The Future of Cryptocurrency in Nigerian Law: What Business Can Expect
From Ban to Boom: How Nigeria’s Evolving Crypto Laws Are Shaping Business Opportunities in 2025
The Future of Cryptocurrency in Nigerian Law: What Business Can Expect
By Abdulazeez Waliyulah Olamilekan
Nigeria’s authorities went from blunt banking bans to a more structured tack against cryptocurrency. At the start of 2021, the Central Bank of Nigeria (CBN) ordered banks to shut down crypto accounts, effectively decoupling exchanges from the official bank system. But the CBN never prohibited crypto outright, trading was diverted to peer-to-peer markets. Today, the landscape is shifting: authorities are setting up crypto as a regulated financial asset, rather than a wayward novelty.
Recent Regulatory Developments
Nigerian regulators have been heavily influencing crypto regulation. Towards the latter part of 2023, the CBN issued VASP Guidelines for Virtual Asset Service Providers. The regulations allow approved crypto businesses to open naira accounts at banks (banks remain excluded from accepting crypto on their books). Banks under the new policy can cater to “crypto businesses” if they have strict KYC/AML norms and the crypto firm possesses a genuine license from the Securities and Exchange Commission (SEC). This is a reversal of the 2021 policy.
Although the SEC has been building a regulatory framework for digital assets,. It promulgated the Digital Assets Rules in 2022, which defined categories such as Virtual Asset Service Providers (VASPs), digital exchanges and custodians that must be registered or licensed to be undertaken. More recent is the Accelerated Regulatory Incubation Program (ARIP) (2024), a tailor-made onboarding mechanism for start-ups to comply with SEC regulations. Importantly, the Investment and Securities Act 2025 unequivocally includes “virtual assets” under the definition of securities. In practice, this means crypto assets are now regulated by the SEC (similar to stocks or bonds), giving SEC outright jurisdiction to license and regulate crypto business models.
Important points:
CBN Policy Reversals: CBN’s 2021 circular barred banks from dealing with crypto; Dec 2023 VASP Guidelines allow banks to accept accounts from SEC-licensed crypto businesses.
SEC Regulations: SEC’s 2022 rules imposed licensing levels (VASPs, DAOPs, DACs, DAXs) on crypto companies. The ISA 2025 puts crypto firmly in the fold of the SEC-regulated security.
Licensing Preparation: Each token issuer, wallet provider or exchange in Nigeria will need to be SEC registered and adhere to capital/KYC requirements (e.g., the SEC requires VASPs to show N500 million paid-up capital).
Taxation and the Finance Act
Businesses need to know that profits from cryptocurrency are taxable.
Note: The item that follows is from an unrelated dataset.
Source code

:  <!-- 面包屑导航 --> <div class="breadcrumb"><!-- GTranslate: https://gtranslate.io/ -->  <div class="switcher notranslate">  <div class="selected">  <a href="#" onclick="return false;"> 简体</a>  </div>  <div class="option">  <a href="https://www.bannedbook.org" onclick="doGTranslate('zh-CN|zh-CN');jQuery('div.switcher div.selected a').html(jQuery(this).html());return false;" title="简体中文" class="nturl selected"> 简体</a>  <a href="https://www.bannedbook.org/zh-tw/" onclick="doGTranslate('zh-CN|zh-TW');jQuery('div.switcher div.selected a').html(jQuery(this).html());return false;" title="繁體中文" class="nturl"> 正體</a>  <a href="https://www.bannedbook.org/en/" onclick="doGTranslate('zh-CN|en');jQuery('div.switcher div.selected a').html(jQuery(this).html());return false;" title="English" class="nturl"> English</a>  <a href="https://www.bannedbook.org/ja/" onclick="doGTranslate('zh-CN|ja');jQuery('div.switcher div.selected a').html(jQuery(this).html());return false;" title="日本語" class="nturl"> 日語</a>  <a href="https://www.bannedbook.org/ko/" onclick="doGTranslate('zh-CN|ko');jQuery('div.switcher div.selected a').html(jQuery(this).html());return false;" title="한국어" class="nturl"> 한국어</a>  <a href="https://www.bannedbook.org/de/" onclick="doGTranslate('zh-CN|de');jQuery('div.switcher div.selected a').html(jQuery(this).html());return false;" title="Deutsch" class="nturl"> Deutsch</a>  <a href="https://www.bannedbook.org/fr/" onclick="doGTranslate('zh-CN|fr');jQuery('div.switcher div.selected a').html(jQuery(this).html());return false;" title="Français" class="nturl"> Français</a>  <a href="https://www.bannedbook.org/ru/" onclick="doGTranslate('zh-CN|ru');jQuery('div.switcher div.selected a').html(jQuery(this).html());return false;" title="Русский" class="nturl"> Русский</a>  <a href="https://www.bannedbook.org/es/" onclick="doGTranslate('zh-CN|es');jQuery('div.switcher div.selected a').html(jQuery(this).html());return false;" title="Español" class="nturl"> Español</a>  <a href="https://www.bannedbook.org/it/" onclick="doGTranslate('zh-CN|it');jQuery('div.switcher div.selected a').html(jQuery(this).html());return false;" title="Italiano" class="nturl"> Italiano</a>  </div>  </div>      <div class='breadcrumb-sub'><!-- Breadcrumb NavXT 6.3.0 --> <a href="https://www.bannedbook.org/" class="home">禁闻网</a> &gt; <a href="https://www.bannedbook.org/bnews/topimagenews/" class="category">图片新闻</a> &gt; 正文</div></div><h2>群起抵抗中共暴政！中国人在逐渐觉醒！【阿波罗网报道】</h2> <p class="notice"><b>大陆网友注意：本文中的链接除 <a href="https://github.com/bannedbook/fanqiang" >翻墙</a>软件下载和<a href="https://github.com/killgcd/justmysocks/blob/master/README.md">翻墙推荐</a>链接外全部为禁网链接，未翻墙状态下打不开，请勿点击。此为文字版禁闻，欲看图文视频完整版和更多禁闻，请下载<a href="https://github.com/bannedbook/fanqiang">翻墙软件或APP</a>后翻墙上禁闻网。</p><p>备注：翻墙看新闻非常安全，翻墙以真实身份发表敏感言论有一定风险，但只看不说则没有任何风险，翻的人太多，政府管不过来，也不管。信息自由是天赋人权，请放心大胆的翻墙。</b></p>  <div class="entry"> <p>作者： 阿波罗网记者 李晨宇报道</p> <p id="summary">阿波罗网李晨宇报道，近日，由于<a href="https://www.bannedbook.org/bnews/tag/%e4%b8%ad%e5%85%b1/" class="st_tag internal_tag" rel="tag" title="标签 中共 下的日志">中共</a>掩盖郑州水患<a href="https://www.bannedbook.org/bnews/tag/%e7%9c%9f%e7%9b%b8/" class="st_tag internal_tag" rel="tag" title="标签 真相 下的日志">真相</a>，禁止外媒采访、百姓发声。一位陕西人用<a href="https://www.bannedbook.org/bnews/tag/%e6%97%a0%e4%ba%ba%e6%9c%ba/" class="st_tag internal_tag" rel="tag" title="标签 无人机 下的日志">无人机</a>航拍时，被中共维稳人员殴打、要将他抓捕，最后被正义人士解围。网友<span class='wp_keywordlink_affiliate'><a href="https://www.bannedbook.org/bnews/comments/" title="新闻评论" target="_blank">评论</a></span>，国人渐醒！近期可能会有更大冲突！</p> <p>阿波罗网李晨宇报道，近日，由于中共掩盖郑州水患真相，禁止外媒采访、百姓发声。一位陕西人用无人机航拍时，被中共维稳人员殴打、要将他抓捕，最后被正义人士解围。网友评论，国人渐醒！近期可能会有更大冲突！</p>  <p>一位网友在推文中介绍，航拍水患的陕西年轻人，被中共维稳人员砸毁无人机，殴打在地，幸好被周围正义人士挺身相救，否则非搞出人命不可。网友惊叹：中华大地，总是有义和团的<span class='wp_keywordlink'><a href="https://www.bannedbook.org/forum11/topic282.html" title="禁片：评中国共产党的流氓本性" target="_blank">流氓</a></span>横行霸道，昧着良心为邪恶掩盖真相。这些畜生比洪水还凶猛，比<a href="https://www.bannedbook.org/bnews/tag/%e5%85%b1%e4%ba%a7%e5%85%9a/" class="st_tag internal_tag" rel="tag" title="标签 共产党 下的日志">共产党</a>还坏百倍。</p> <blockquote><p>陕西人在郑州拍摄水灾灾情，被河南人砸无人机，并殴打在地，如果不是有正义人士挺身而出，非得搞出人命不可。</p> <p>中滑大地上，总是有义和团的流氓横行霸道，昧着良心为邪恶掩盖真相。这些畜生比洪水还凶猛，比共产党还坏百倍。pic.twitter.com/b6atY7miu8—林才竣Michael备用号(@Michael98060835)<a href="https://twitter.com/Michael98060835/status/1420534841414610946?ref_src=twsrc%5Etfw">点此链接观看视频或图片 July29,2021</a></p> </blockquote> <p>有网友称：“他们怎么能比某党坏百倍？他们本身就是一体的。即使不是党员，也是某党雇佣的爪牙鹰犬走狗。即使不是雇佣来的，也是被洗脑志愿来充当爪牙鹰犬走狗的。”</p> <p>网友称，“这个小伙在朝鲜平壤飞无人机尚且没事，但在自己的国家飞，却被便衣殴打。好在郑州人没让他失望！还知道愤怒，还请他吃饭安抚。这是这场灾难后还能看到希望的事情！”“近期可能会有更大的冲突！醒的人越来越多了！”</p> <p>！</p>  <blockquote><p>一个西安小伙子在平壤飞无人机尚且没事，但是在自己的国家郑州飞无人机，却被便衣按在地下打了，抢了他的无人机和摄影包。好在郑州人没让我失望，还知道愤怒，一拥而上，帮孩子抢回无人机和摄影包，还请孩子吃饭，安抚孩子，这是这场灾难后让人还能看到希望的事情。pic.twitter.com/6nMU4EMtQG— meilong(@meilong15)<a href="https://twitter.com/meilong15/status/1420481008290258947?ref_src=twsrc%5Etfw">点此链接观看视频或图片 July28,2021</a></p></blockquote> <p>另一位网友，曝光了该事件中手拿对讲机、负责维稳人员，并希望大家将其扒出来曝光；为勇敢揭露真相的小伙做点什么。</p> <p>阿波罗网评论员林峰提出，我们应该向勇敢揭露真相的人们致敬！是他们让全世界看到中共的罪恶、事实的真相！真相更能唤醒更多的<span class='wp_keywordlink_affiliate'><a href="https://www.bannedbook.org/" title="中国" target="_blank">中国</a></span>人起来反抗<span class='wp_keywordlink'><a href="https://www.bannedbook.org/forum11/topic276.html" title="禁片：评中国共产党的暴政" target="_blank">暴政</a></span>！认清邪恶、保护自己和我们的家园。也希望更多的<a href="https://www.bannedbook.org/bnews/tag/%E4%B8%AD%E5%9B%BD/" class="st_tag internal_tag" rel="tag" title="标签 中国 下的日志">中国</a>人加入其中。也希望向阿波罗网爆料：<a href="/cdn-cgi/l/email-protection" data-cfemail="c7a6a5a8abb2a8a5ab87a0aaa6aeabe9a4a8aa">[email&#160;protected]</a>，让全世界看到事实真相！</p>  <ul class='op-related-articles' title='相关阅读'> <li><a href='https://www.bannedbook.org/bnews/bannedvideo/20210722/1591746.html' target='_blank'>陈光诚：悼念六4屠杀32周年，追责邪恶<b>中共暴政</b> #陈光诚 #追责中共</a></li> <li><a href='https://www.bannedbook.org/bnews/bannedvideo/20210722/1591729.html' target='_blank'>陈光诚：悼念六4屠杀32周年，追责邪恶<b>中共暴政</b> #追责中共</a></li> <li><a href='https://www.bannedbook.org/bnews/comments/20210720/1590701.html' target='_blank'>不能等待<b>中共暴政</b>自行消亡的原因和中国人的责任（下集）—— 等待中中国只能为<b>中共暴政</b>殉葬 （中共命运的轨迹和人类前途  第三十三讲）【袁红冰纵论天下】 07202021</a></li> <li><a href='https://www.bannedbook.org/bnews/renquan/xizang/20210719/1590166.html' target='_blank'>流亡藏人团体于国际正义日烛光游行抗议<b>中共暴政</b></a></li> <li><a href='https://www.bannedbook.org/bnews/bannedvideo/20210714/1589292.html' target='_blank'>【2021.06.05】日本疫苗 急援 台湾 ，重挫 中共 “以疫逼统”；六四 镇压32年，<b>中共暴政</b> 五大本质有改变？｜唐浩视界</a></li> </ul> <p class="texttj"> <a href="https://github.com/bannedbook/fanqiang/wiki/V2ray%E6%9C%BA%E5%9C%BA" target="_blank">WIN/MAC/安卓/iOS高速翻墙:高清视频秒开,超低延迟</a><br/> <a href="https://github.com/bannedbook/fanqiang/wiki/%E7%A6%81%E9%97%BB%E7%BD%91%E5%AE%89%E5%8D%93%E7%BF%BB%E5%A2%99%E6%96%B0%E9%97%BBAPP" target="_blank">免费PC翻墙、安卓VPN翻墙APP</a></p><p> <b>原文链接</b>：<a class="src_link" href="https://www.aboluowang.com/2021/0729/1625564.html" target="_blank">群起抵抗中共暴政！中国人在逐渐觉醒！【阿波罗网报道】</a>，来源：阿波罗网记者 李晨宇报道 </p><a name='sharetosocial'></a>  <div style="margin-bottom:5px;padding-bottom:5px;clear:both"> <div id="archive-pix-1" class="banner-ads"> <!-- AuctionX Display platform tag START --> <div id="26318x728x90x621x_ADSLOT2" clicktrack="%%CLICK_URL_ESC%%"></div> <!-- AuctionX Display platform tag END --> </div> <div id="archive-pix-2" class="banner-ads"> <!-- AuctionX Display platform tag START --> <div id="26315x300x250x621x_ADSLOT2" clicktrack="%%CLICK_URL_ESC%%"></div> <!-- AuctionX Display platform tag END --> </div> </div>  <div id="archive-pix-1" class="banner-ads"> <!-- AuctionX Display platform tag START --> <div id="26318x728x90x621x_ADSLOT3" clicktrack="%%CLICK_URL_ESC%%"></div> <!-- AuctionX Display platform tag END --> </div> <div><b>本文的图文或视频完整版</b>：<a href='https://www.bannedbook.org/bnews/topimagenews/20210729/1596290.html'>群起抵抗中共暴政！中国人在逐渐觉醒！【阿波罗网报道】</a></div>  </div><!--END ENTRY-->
Finance Act 2023 altered tax law to include digital assets: it imposes a 10% Capital Gains Tax on profits arising from the sale of crypto or digital assets. In reality, this will render any profit gained from selling crypto in return for fiat currency taxable. Nigeria’s tax office (NRS) is urging businesses and traders to pay and declare taxes on crypto gains, though enforcement is still picking up speed. National Revenue Service thus far relies on voluntary declaration of crypto gains and building capability to observe trading volume. In addition, services charges on trades of crypto have attracted VAT some 7.5% in recent guidance.
Key points:
Crypto CGT: Finance Act 2023 brings “digital assets” into chargeable capital gains. Profits on sales of crypto are tax under a flat rate of 10%.
Record-keeping: Keep detailed records for all transactions of crypto, as capital gains tax and VAT liability will be payable. Failure to do so could result in penalties as enforcement tightens.
Looking Ahead
Times are changing. By mid-2025 the SEC’s new Digital Assets Rules will be in full effect, enhancing regulation and introducing additional license categories. Regulators will continue to streamline crypto policy to align with global standards and local needs. We could witness more defined rules on stablecoins, greater enforcement of anti-fraud, and expanded AML/CFT standards according to FATF guidelines. It was observed that Nigeria’s shift from reactive prohibition to proactive regulation paves the way for further reforms in line with global trends. In short, a free, regulated crypto market will ultimately emerge, but banks and policy-makers will remain vigilant for the risk of currency speculation.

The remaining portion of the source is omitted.